Writing for the sake of writing

Ok, this is the second blog of the day. That does not bode well - an initial burst of enthusiasm is usually followed by a swift and tragic decline. Ultimately in 9 months I remember about this thing again, and come back and read these half-hearted entries that will stop in, say, four weeks or so, and remember what a mundane January this was.

But now I want to write on this thing because: I am reading Tom Perrotta, whom I consider one of the most accessible writers out there - he makes me think I can write too, and that this motley collection of experiences and ideas could somehow become something coherent and perhaps meaningful; and I want to write because I am half-watching "Dinner for Five" on IFC right now and they're talking about screenplays, a format I would avoid simply because of the crazy margins and shit. Who needs it.

In Costa Rica James and I talked a lot about writing. I think the books I read have conditioned me to think that all writing must be about the rich interior lives of the characters - like a boring New Yorker story where nothing happens. Instead of writing about, say, a plane crash, you write about the moving emotional journey of a man refilling his xanax prescription. But thanks to Michael Chabon and Dave Eggers and (a timeless classic) John Grisham, my faith in writing in which shit happens is being reaffirmed. I would be happy just to write a potboiler, a good adventure story like I used to try to write when I was little. Except now I am mature - excuse me, matoor - so I could add a sex scene if I liked. No smoking though.

Tonight has been a good evening. I put up the bathroom mirror and the curtain over my window, went to get chipotle and made pleasant eye contact with many different people en route. I felt very confidant, as I usually do when travelling with a New Yorker and my Ipod (Oscar). And then I came back and flipped around the tv for a while, and now I am here.

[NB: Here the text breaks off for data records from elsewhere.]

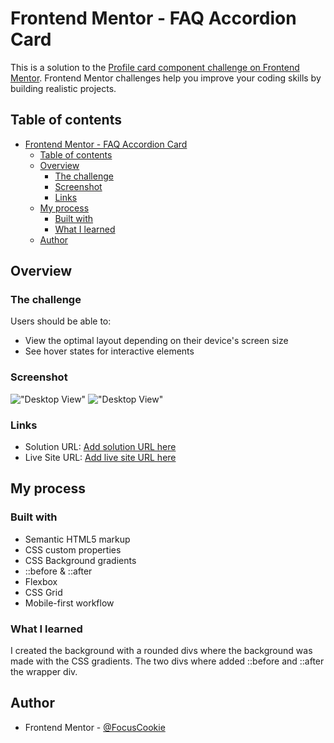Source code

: # Frontend Mentor - FAQ Accordion Card

This is a solution to the [Profile card component challenge on Frontend Mentor](https://www.frontendmentor.io/challenges/faq-accordion-card-XlyjD0Oam). Frontend Mentor challenges help you improve your coding skills by building realistic projects.

## Table of contents

- [Frontend Mentor - FAQ Accordion Card](#frontend-mentor---faq-accordion-card)
  - [Table of contents](#table-of-contents)
  - [Overview](#overview)
    - [The challenge](#the-challenge)
    - [Screenshot](#screenshot)
    - [Links](#links)
  - [My process](#my-process)
    - [Built with](#built-with)
    - [What I learned](#what-i-learned)
  - [Author](#author)

## Overview

### The challenge

Users should be able to:

- View the optimal layout depending on their device's screen size
- See hover states for interactive elements

### Screenshot

!["Desktop View"](./screenshots/desktop.png)
!["Desktop View"](./screenshots/mobile.png)

### Links

- Solution URL: [Add solution URL here](https://github.com/FocusCookie/fm-faq-accordion-card)
- Live Site URL: [Add live site URL here](https://focuscookie.github.io/fm-profile-card-component/)

## My process

### Built with

- Semantic HTML5 markup
- CSS custom properties
- CSS Background gradients
- ::before & ::after
- Flexbox
- CSS Grid
- Mobile-first workflow

### What I learned

I created the background with a rounded divs where the background was made with the CSS gradients. The two divs where added ::before and ::after the wrapper div.

## Author

- Frontend Mentor - [@FocusCookie](https://www.frontendmentor.io/profile/FocusCookie)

Ok, I guess that's it. We'll see how this goes. I'm trying to see what kind of tone I'm using. I feel like I am writing for a cocktail party - or at least trying to write like I'm talking to one of my very smart friends whose very presence keeps me on my toes. Some kind of witty, erudite, Mark Twain/Winston Churchill tone, or something. But without the pretension, and with a dash of red-state sensibility. Ok then, somewhere between Jeff Foxworthy and Winston Churchill. Thomas Friedman? Or his lovechild, borne by Maureen Dowd? I don't know.